Men's Basketball

Former Syracuse great Bing reflects on Boeheim’s career, 900th win; Southerland hits 5 3-pointers, finishes with game-high 22 points

Ryan MacCammon | Staff Photographer

Dave Bing, former teammate of Jim Boeheim and currently the mayor of Detroit, waves to the Carrier Dome crowd during Syracuse's 72-68 win over Detroit.

For what wound up being the 900th time, Jim Boeheim walked into the locker room before coaching a Syracuse victory.

Only this time, he found his old roommate and teammate, the Hall of Famer and mayor of Detroit, Dave Bing, waiting for him.

“I never told him I was coming, I saw him in the locker room so I think I surprised him,” Bing said. “It was a good meeting, we sat down for about a half an hour and had a lot of conversations.”

After the game Boeheim said Bing and the occasion of ending the anticipation of his 900th win made him more nervous than he’s been for a game in longer than he could recall.

“He’s the best I’ve ever been around in all ways on and off the court. … He’s a better athlete than anyone we’ve got and we’ve got some pretty good ones, but it was great to have him here,” Boeheim said. “He made Syracuse basketball. Syracuse basketball was nothing when Dave Bing came here. We’d lost 27 straight games and the whole thing. We had 200 people coming to a game on average so he started it, he got it going.”



Bing said he and Boeheim reminisced before the game about old teammates and talked about how the game had changed since they were teammates 46 years ago, leading SU to just its second-ever NCAA Tournament appearance.

In their playing days, basketball was just a game. Not so today, Bing said.

“This is a big business now. Back then it was just sports,” Bing said. “Basketball is a huge, huge business, especially at the collegiate level, and so he not only has to coach but he has business decisions that he has to make.”

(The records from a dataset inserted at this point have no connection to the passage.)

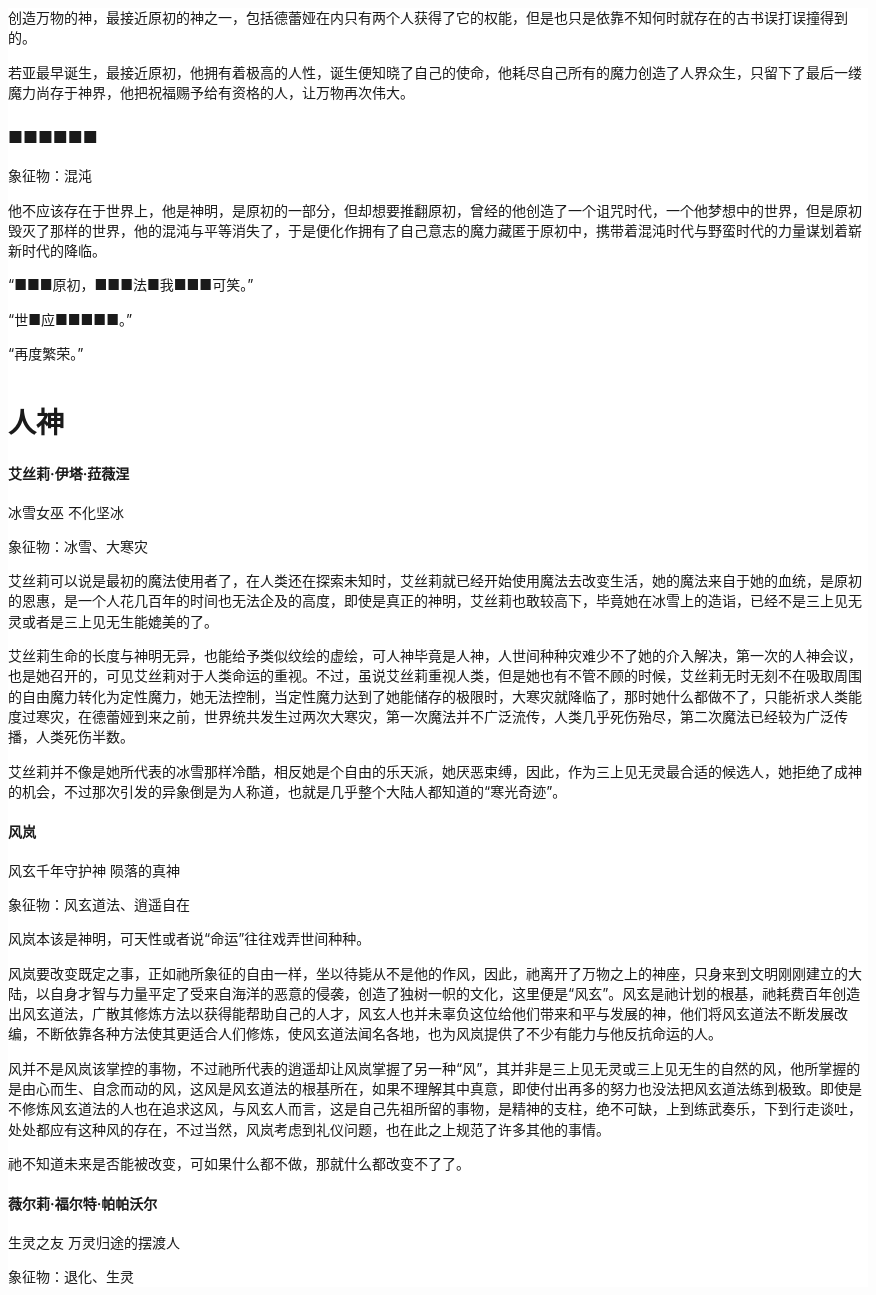 创造万物的神，最接近原初的神之一，包括德蕾娅在内只有两个人获得了它的权能，但是也只是依靠不知何时就存在的古书误打误撞得到的。

若亚最早诞生，最接近原初，他拥有着极高的人性，诞生便知晓了自己的使命，他耗尽自己所有的魔力创造了人界众生，只留下了最后一缕魔力尚存于神界，他把祝福赐予给有资格的人，让万物再次伟大。

### ■■■■■■

象征物：混沌

他不应该存在于世界上，他是神明，是原初的一部分，但却想要推翻原初，曾经的他创造了一个诅咒时代，一个他梦想中的世界，但是原初毁灭了那样的世界，他的混沌与平等消失了，于是便化作拥有了自己意志的魔力藏匿于原初中，携带着混沌时代与野蛮时代的力量谋划着崭新时代的降临。

“■■■原初，■■■法■我■■■可笑。”

“世■应■■■■■。”

“再度繁荣。”

# 人神

#### 艾丝莉·伊塔·菈薇涅

冰雪女巫  不化坚冰

象征物：冰雪、大寒灾

艾丝莉可以说是最初的魔法使用者了，在人类还在探索未知时，艾丝莉就已经开始使用魔法去改变生活，她的魔法来自于她的血统，是原初的恩惠，是一个人花几百年的时间也无法企及的高度，即使是真正的神明，艾丝莉也敢较高下，毕竟她在冰雪上的造诣，已经不是三上见无灵或者是三上见无生能媲美的了。

艾丝莉生命的长度与神明无异，也能给予类似纹绘的虚绘，可人神毕竟是人神，人世间种种灾难少不了她的介入解决，第一次的人神会议，也是她召开的，可见艾丝莉对于人类命运的重视。不过，虽说艾丝莉重视人类，但是她也有不管不顾的时候，艾丝莉无时无刻不在吸取周围的自由魔力转化为定性魔力，她无法控制，当定性魔力达到了她能储存的极限时，大寒灾就降临了，那时她什么都做不了，只能祈求人类能度过寒灾，在德蕾娅到来之前，世界统共发生过两次大寒灾，第一次魔法并不广泛流传，人类几乎死伤殆尽，第二次魔法已经较为广泛传播，人类死伤半数。

艾丝莉并不像是她所代表的冰雪那样冷酷，相反她是个自由的乐天派，她厌恶束缚，因此，作为三上见无灵最合适的候选人，她拒绝了成神的机会，不过那次引发的异象倒是为人称道，也就是几乎整个大陆人都知道的“寒光奇迹”。

#### 风岚

风玄千年守护神  陨落的真神

象征物：风玄道法、逍遥自在

风岚本该是神明，可天性或者说“命运”往往戏弄世间种种。

风岚要改变既定之事，正如祂所象征的自由一样，坐以待毙从不是他的作风，因此，祂离开了万物之上的神座，只身来到文明刚刚建立的大陆，以自身才智与力量平定了受来自海洋的恶意的侵袭，创造了独树一帜的文化，这里便是“风玄”。风玄是祂计划的根基，祂耗费百年创造出风玄道法，广散其修炼方法以获得能帮助自己的人才，风玄人也并未辜负这位给他们带来和平与发展的神，他们将风玄道法不断发展改编，不断依靠各种方法使其更适合人们修炼，使风玄道法闻名各地，也为风岚提供了不少有能力与他反抗命运的人。

风并不是风岚该掌控的事物，不过祂所代表的逍遥却让风岚掌握了另一种“风”，其并非是三上见无灵或三上见无生的自然的风，他所掌握的是由心而生、自念而动的风，这风是风玄道法的根基所在，如果不理解其中真意，即使付出再多的努力也没法把风玄道法练到极致。即使是不修炼风玄道法的人也在追求这风，与风玄人而言，这是自己先祖所留的事物，是精神的支柱，绝不可缺，上到练武奏乐，下到行走谈吐，处处都应有这种风的存在，不过当然，风岚考虑到礼仪问题，也在此之上规范了许多其他的事情。

祂不知道未来是否能被改变，可如果什么都不做，那就什么都改变不了了。

#### 薇尔莉·福尔特·帕帕沃尔

生灵之友 万灵归途的摆渡人

象征物：退化、生灵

In the SU locker room after the game, when asked if he thought one coach would ever win 900 games at one school again – Boeheim is the only Division-I coach to do so – Bing said no.

“I don’t think that’ll happen again,” Bing said. “This is history and he’s part of it and Syracuse as a city, upstate New York, the university are very lucky to have had somebody of his caliber, because not only has he won games, I think he has helped to develop young men.”

Southerland on fire—again.

Senior forward James Southerland tallied double-digits in points for the seventh time in 10 games. He broke a cold streak of 0-for-10 over three games with another breakout showing against Canisius on Saturday in which he went 9-for-14 for 21 points, nine of which came from 3-pointers.

Just 76 seconds into his night off the bench he hit his first 3, throwing up a series of pump fakes before draining one to give SU a 10-4 lead. He went on to finish with 22 points, four rebounds, two assists, two blocks and a steal, while going 5-of-8 from deep.

The Orange never needed Southerland in his slump, beating its opponents by an average of 39.7 points. But in what ended as a four-point game, SU’s demand for Southerland’s leadership and points, spurned him on.

“Just knowing that my team depends on me, especially in tight games like this where no one can get it going offensively,” Southerland said, “I was lucky in the other games we played, our team was able to blow them out by 20 or whatever but games like this it’s going to be tough and we’re going to need some scoring.”

Southerland hit a pair of 3-pointers within 49 seconds of each other at 8:09 and 7:30 in the first half to expand SU’s lead from eight to 14.

Both shots were assisted by Michael Carter-Williams.

“Me and James played really well together,” Carter-Williams said. “I think I find him in his spots, he lets me know and we were able to be successful in the first half and we should have stuck with it in the second half.”

Southerland was 2-of-5 from the field, missing both of his 3s in the second half. Still his continued resurgence bodes well for the Orange as it quickly approaches more difficult games such as against Temple and the start of the Big East schedule.

Said Carter-Williams: “He’s a great asset to this team and we’re going to need him.”